Top Data Fabric Software Solutions
ServerWatch evaluated many different vendors in the data fabric space. Here are our top picks in no particular order.
IBM Cloud Pak for Data simplifies and automates data collection, organization, and analysis of data, accelerating the infusion of AI throughout a business. It can connect data everywhere, run workloads anywhere, and build, deploy, and manage AI at scale in hybrid cloud environments.
- AI-based capabilities for data management and governance
- Orchestrates and optimizes data processing based on workloads, data locality, and data policies
- Metadata-based knowledge core facilitates the discovery of data sources and catalogs, enriches data assets, and performs analysis to extract insight
- The knowledge core also provides semantic search
- Enables data consumption by extracting, virtualizing, transforming, and streaming data
- Curates metadata, defines data policies for privacy, curates data, captures data lineage, and performs other tasks related to security and compliance
- Analytic models in different tools can talk to one another
TerminusDB is a cloud-based document-oriented knowledge graph data management platform. It combines the power of knowledge graphs with the simplicity of documents.

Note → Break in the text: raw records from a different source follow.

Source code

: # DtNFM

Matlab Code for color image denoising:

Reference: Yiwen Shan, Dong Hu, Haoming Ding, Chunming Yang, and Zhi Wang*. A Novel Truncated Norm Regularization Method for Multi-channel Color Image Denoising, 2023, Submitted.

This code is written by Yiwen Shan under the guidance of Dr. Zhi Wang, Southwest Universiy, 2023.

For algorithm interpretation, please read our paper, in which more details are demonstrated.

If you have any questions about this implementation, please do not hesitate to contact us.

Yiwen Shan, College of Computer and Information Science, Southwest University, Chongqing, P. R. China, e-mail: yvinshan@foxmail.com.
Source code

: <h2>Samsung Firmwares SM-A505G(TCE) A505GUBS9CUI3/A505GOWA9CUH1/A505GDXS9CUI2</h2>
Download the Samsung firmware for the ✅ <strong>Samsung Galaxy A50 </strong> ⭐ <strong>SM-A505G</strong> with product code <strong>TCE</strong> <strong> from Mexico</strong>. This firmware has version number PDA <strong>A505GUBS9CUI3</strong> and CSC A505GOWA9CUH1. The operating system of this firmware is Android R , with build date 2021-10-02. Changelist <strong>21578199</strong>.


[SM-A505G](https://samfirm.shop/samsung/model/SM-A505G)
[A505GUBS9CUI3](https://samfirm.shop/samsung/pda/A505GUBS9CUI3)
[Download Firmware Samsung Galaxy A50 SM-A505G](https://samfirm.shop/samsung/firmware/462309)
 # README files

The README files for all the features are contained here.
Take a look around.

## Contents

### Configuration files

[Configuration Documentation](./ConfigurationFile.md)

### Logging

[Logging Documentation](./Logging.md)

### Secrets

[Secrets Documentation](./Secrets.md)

- Build, execute, monitor, and share versioned data products that can be domain-specific and connect to other data products
- Version control to enable data teams to collaborate on the same asset at the same time
- Catalog the knowledge graph with metadata across documents and sub-documents, as well as a full commit history
- Document-oriented knowledge graph can have multiple analytical endpoints and operational APIs to maximize the impact and efficiency of AI and ML
- Immutable data store with the ability to travel to any point of time within the data history
- Ability to build a knowledge graph of linked JSON documents to show data structure and relationships
- Take data from multiple sources, from data lake to flat files
Talend Data Fabric is a unified platform for data ingestion, integration, governance, and sharing that can simplify building a data hub. The Talend Trust Score furthers this focus by providing an at-a-glance assessment of your data’s health — its quality, relevance, and popularity.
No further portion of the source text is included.